(Extracted entries)
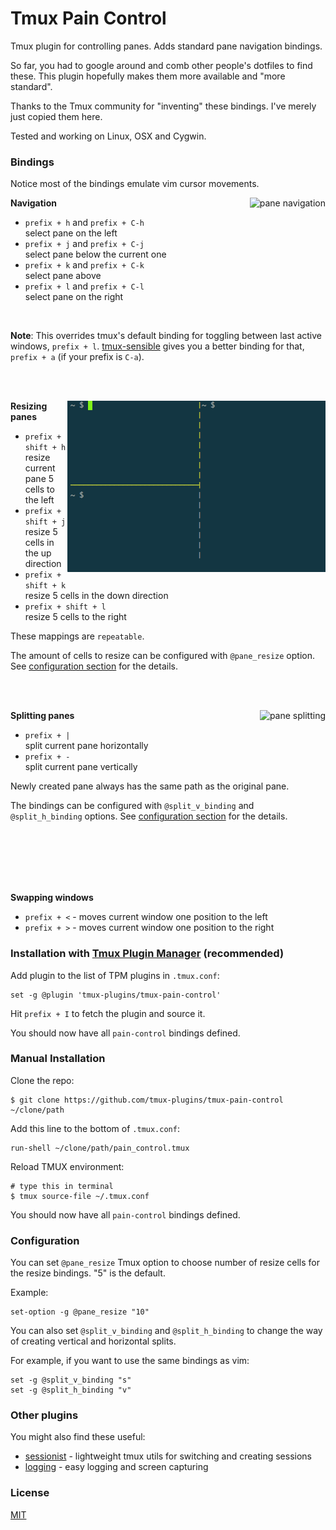 # Tmux Pain Control

Tmux plugin for controlling panes. Adds standard pane navigation bindings.

So far, you had to google around and comb other people's dotfiles to find these.
This plugin hopefully makes them more available and "more standard".

Thanks to the Tmux community for "inventing" these bindings. I've merely just
copied them here.

Tested and working on Linux, OSX and Cygwin.

### Bindings

Notice most of the bindings emulate vim cursor movements.

<img align="right" src="/screenshots/pane_navigation.gif" alt="pane navigation"/>

**Navigation**

- `prefix + h` and `prefix + C-h`<br/>
  select pane on the left
- `prefix + j` and `prefix + C-j`<br/>
  select pane below the current one
- `prefix + k` and `prefix + C-k`<br/>
  select pane above
- `prefix + l` and `prefix + C-l`<br/>
  select pane on the right

<br/>

**Note**: This overrides tmux's default binding for toggling between last
active windows, `prefix + l`.
[tmux-sensible](https://github.com/tmux-plugins/tmux-sensible) gives you
a better binding for that, `prefix + a` (if your prefix is `C-a`).

<br/><br/>

<img align="right" src="/screenshots/pane_resizing.gif" alt="pane resizing"/>

**Resizing panes**

- `prefix + shift + h`<br/>
  resize current pane 5 cells to the left
- `prefix + shift + j`<br/>
  resize 5 cells in the up direction
- `prefix + shift + k`<br/>
  resize 5 cells in the down direction
- `prefix + shift + l`<br/>
  resize 5 cells to the right

These mappings are `repeatable`.

The amount of cells to resize can be configured with `@pane_resize` option. See
[configuration section](#configuration) for the details.

<br/><br/>

<img align="right" src="/screenshots/pane_splitting.gif" alt="pane splitting"/>

**Splitting panes**

- `prefix + |`<br/>
  split current pane horizontally
- `prefix + -`<br/>
  split current pane vertically

Newly created pane always has the same path as the original pane.

The bindings can be configured with `@split_v_binding` and `@split_h_binding`
options. See [configuration section](#configuration) for the details.

<br/><br/><br/><br/><br/>

**Swapping windows**

- `prefix + <` - moves current window one position to the left
- `prefix + >` - moves current window one position to the right

### Installation with [Tmux Plugin Manager](https://github.com/tmux-plugins/tpm) (recommended)

Add plugin to the list of TPM plugins in `.tmux.conf`:

    set -g @plugin 'tmux-plugins/tmux-pain-control'

Hit `prefix + I` to fetch the plugin and source it.

You should now have all `pain-control` bindings defined.

### Manual Installation

Clone the repo:

    $ git clone https://github.com/tmux-plugins/tmux-pain-control ~/clone/path

Add this line to the bottom of `.tmux.conf`:

    run-shell ~/clone/path/pain_control.tmux

Reload TMUX environment:

    # type this in terminal
    $ tmux source-file ~/.tmux.conf

You should now have all `pain-control` bindings defined.

### Configuration

You can set `@pane_resize` Tmux option to choose number of resize cells for the
resize bindings. "5" is the default.

Example:

    set-option -g @pane_resize "10"

You can also set `@split_v_binding` and `@split_h_binding` to change the way
of creating vertical and horizontal splits.

For example, if you want to use the same bindings as vim:

    set -g @split_v_binding "s"
    set -g @split_h_binding "v"

### Other plugins

You might also find these useful:

- [sessionist](https://github.com/tmux-plugins/tmux-sessionist) - lightweight
  tmux utils for switching and creating sessions
- [logging](https://github.com/tmux-plugins/tmux-logging) - easy logging and
  screen capturing

### License
[MIT](LICENSE.md)
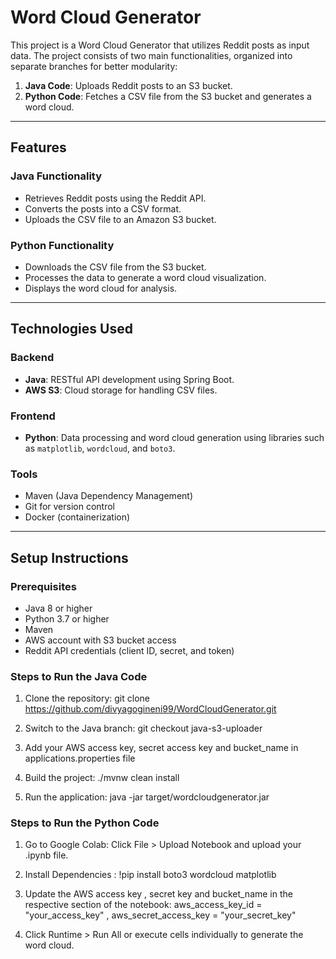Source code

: # Word Cloud Generator

This project is a Word Cloud Generator that utilizes Reddit posts as input data. The project consists of two main functionalities, organized into separate branches for better modularity:

1. **Java Code**: Uploads Reddit posts to an S3 bucket.
2. **Python Code**: Fetches a CSV file from the S3 bucket and generates a word cloud.

---

## Features

### Java Functionality
- Retrieves Reddit posts using the Reddit API.
- Converts the posts into a CSV format.
- Uploads the CSV file to an Amazon S3 bucket.

### Python Functionality
- Downloads the CSV file from the S3 bucket.
- Processes the data to generate a word cloud visualization.
- Displays the word cloud for analysis.

---

## Technologies Used

### Backend
- **Java**: RESTful API development using Spring Boot.
- **AWS S3**: Cloud storage for handling CSV files.

### Frontend
- **Python**: Data processing and word cloud generation using libraries such as `matplotlib`, `wordcloud`, and `boto3`.

### Tools
- Maven (Java Dependency Management)
- Git for version control
- Docker (containerization)

---

## Setup Instructions

### Prerequisites
- Java 8 or higher
- Python 3.7 or higher
- Maven
- AWS account with S3 bucket access
- Reddit API credentials (client ID, secret, and token)

### Steps to Run the Java Code
1. Clone the repository: git clone https://github.com/divyagogineni99/WordCloudGenerator.git
  
2. Switch to the Java branch: git checkout java-s3-uploader
   
4. Add your AWS access key, secret access key and bucket_name in applications.properties file

5. Build the project: ./mvnw clean install

6. Run the application: java -jar target/wordcloudgenerator.jar

### Steps to Run the Python Code

1. Go to Google Colab: Click File > Upload Notebook and upload your .ipynb file.

3. Install Dependencies : !pip install boto3 wordcloud matplotlib

4. Update the AWS access key , secret key and bucket_name in the respective section of the notebook: aws_access_key_id = "your_access_key" , aws_secret_access_key = "your_secret_key"

5. Click Runtime > Run All or execute cells individually to generate the word cloud.

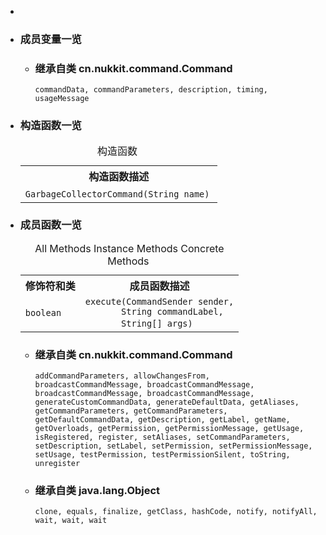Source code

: <div class="summary">
<ul class="blockList">
<li class="blockList">  
<li class="blockList"><a name="field.summary">
<!--   -->
</a>
<h3>成员变量一览</h3>
<ul class="blockList">
<li class="blockList"><a name="fields.inherited.from.class.cn.nukkit.command.Command">
<!--   -->
</a>
<h3>继承自类 cn.nukkit.command.<a  title="class in cn.nukkit.command">Command</a></h3>
<code><a >commandData</a>, <a >commandParameters</a>, <a >description</a>, <a >timing</a>, <a >usageMessage</a></code></li>
</ul>
</li>
</ul>
<!-- ======== CONSTRUCTOR SUMMARY ======== -->
<ul class="blockList">
<li class="blockList"><a name="constructor.summary">
<!--   -->
</a>
<h3>构造函数一览</h3>
<table class="memberSummary" border="0" cellpadding="3" cellspacing="0" summary="Constructor Summary table, listing constructors, and an explanation">
<caption><span>构造函数</span><span class="tabEnd"> </span></caption>
<tr>
<th>构造函数描述</th>
</tr>
<tr class="altColor">
<td class="colOne"><code><span class="memberNameLink"><a >GarbageCollectorCommand</a></span>(<a  title="class or interface in java.lang">String</a> name)</code> </td>
</tr>
</table>
</li>
</ul>
<!-- ========== METHOD SUMMARY =========== -->
<ul class="blockList">
<li class="blockList"><a name="method.summary">
<!--   -->
</a>
<h3>成员函数一览</h3>
<table class="memberSummary" border="0" cellpadding="3" cellspacing="0" summary="Method Summary table, listing methods, and an explanation">
<caption><span id="t0" class="activeTableTab"><span>All Methods</span><span class="tabEnd"> </span></span><span id="t2" class="tableTab"><span><a >Instance Methods</a></span><span class="tabEnd"> </span></span><span id="t4" class="tableTab"><span><a >Concrete Methods</a></span><span class="tabEnd"> </span></span></caption>
<tr>
<th>修饰符和类</th>
<th>成员函数描述</th>
</tr>
<tr id="i0" class="altColor">
<td class="colFirst"><code>boolean</code></td>
<td class="colLast"><code><span class="memberNameLink"><a >execute</a></span>(<a  title="interface in cn.nukkit.command">CommandSender</a> sender,
       <a  title="class or interface in java.lang">String</a> commandLabel,
       <a  title="class or interface in java.lang">String</a>[] args)</code> </td>
</tr>
</table>
<ul class="blockList">
<li class="blockList"><a name="methods.inherited.from.class.cn.nukkit.command.Command">
<!--   -->
</a>
<h3>继承自类 cn.nukkit.command.<a  title="class in cn.nukkit.command">Command</a></h3>
<code><a >addCommandParameters</a>, <a >allowChangesFrom</a>, <a >broadcastCommandMessage</a>, <a >broadcastCommandMessage</a>, <a >broadcastCommandMessage</a>, <a >broadcastCommandMessage</a>, <a >generateCustomCommandData</a>, <a >generateDefaultData</a>, <a >getAliases</a>, <a >getCommandParameters</a>, <a >getCommandParameters</a>, <a >getDefaultCommandData</a>, <a >getDescription</a>, <a >getLabel</a>, <a >getName</a>, <a >getOverloads</a>, <a >getPermission</a>, <a >getPermissionMessage</a>, <a >getUsage</a>, <a >isRegistered</a>, <a >register</a>, <a >setAliases</a>, <a >setCommandParameters</a>, <a >setDescription</a>, <a >setLabel</a>, <a >setPermission</a>, <a >setPermissionMessage</a>, <a >setUsage</a>, <a >testPermission</a>, <a >testPermissionSilent</a>, <a >toString</a>, <a >unregister</a></code></li>
</ul>
<ul class="blockList">
<li class="blockList"><a name="methods.inherited.from.class.java.lang.Object">
<!--   -->
</a>
<h3>继承自类 java.lang.<a  title="class or interface in java.lang">Object</a></h3>
<code><a  title="class or interface in java.lang">clone</a>, <a  title="class or interface in java.lang">equals</a>, <a  title="class or interface in java.lang">finalize</a>, <a  title="class or interface in java.lang">getClass</a>, <a  title="class or interface in java.lang">hashCode</a>, <a  title="class or interface in java.lang">notify</a>, <a  title="class or interface in java.lang">notifyAll</a>, <a  title="class or interface in java.lang">wait</a>, <a  title="class or interface in java.lang">wait</a>, <a  title="class or interface in java.lang">wait</a></code></li>
</ul>
</li>
</ul>
</li>
</ul>
</div>
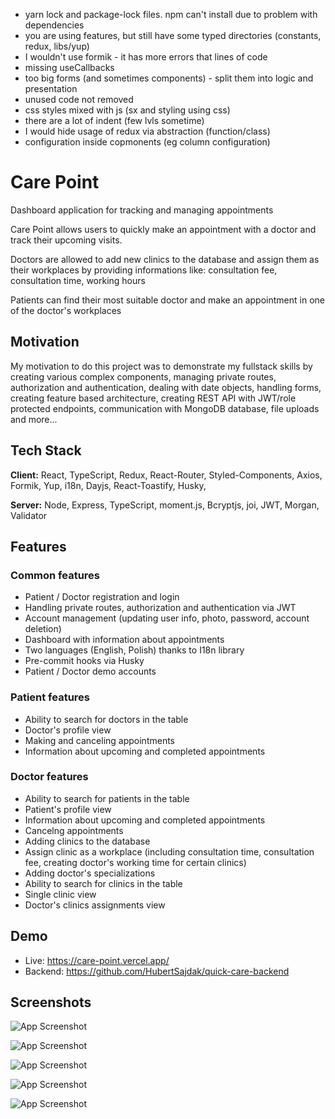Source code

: - yarn lock and package-lock files. npm can't install due to problem with dependencies
- you are using features, but still have some typed directories (constants, redux, libs/yup)
- I wouldn't use formik - it has more errors that lines of code
- missing useCallbacks
- too big forms (and sometimes components) - split them into logic and presentation
- unused code not removed
- css styles mixed with js (sx and styling using css)
- there are a lot of indent (few lvls sometime)
- I would hide usage of redux via abstraction (function/class)
- configuration inside copmonents (eg column configuration)



# Care Point

Dashboard application for tracking and managing appointments

Care Point allows users to quickly make an appointment with a doctor and track their upcoming visits.

Doctors are allowed to add new clinics to the database and assign them as their workplaces by providing informations
like: consultation fee, consultation time, working hours

Patients can find their most suitable doctor and make an appointment in one of the doctor's workplaces

## Motivation

My motivation to do this project was to demonstrate my fullstack skills by creating various complex components, managing
private routes, authorization and authentication, dealing with date objects, handling forms, creating feature based
architecture, creating REST API with JWT/role protected endpoints, communication with MongoDB database, file uploads and
more...

## Tech Stack

**Client:** React, TypeScript, Redux, React-Router, Styled-Components, Axios, Formik, Yup, i18n, Dayjs, React-Toastify,
Husky,

**Server:** Node, Express, TypeScript, moment.js, Bcryptjs, joi, JWT, Morgan, Validator

## Features

### Common features

- Patient / Doctor registration and login
- Handling private routes, authorization and authentication via JWT
- Account management (updating user info, photo, password, account deletion)
- Dashboard with information about appointments
- Two languages (English, Polish) thanks to I18n library
- Pre-commit hooks via Husky
- Patient / Doctor demo accounts

### Patient features

- Ability to search for doctors in the table
- Doctor's profile view
- Making and canceling appointments
- Information about upcoming and completed appointments

### Doctor features

- Ability to search for patients in the table
- Patient's profile view
- Information about upcoming and completed appointments
- Cancelng appointments
- Adding clinics to the database
- Assign clinic as a workplace (including consultation time, consultation fee, creating doctor's working time for
  certain clinics)
- Adding doctor's specializations
- Ability to search for clinics in the table
- Single clinic view
- Doctor's clinics assignments view

## Demo

* Live: https://care-point.vercel.app/
* Backend: https://github.com/HubertSajdak/quick-care-backend

## Screenshots

![App Screenshot](https://i.postimg.cc/gJHr0Ln1/image.png)

![App Screenshot](https://i.postimg.cc/gkpgxCrh/doctors-care-point.png)

![App Screenshot](https://i.postimg.cc/1txjJfRC/image.png)

![App Screenshot](https://i.postimg.cc/tTHBFwD8/image.png)

![App Screenshot](https://i.postimg.cc/QtsqF5d3/image.png)
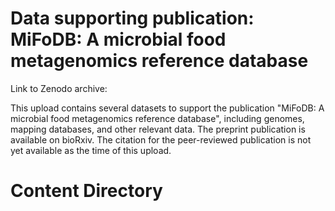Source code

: # Data supporting publication: MiFoDB: A microbial food metagenomics reference database
Link to Zenodo archive: 

This upload contains several datasets to support the publication "MiFoDB: A microbial food metagenomics reference database", including genomes, mapping databases, and other relevant data. The preprint publication is available on bioRxiv. The citation for the peer-reviewed publication is not yet available as the time of this upload.

# Content Directory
(End Extracted entries)
§ **What is being asked**:
Starting with the first line of the data, transcribe every line exactly through the one containing "split current pane vertically". No pictures go in.

§ **Solution to this exercise**:
 # Tmux Pain Control

Tmux plugin for controlling panes. Adds standard pane navigation bindings.

So far, you had to google around and comb other people's dotfiles to find these.
This plugin hopefully makes them more available and "more standard".

Thanks to the Tmux community for "inventing" these bindings. I've merely just
copied them here.

Tested and working on Linux, OSX and Cygwin.

### Bindings

Notice most of the bindings emulate vim cursor movements.

<img align="right" src="/screenshots/pane_navigation.gif" alt="pane navigation"/>

**Navigation**

- `prefix + h` and `prefix + C-h`<br/>
  select pane on the left
- `prefix + j` and `prefix + C-j`<br/>
  select pane below the current one
- `prefix + k` and `prefix + C-k`<br/>
  select pane above
- `prefix + l` and `prefix + C-l`<br/>
  select pane on the right

<br/>

**Note**: This overrides tmux's default binding for toggling between last
active windows, `prefix + l`.
[tmux-sensible](https://github.com/tmux-plugins/tmux-sensible) gives you
a better binding for that, `prefix + a` (if your prefix is `C-a`).

<br/><br/>

<img align="right" src="/screenshots/pane_resizing.gif" alt="pane resizing"/>

**Resizing panes**

- `prefix + shift + h`<br/>
  resize current pane 5 cells to the left
- `prefix + shift + j`<br/>
  resize 5 cells in the up direction
- `prefix + shift + k`<br/>
  resize 5 cells in the down direction
- `prefix + shift + l`<br/>
  resize 5 cells to the right

These mappings are `repeatable`.

The amount of cells to resize can be configured with `@pane_resize` option. See
[configuration section](#configuration) for the details.

<br/><br/>

<img align="right" src="/screenshots/pane_splitting.gif" alt="pane splitting"/>

**Splitting panes**

- `prefix + |`<br/>
  split current pane horizontally
- `prefix + -`<br/>
  split current pane vertically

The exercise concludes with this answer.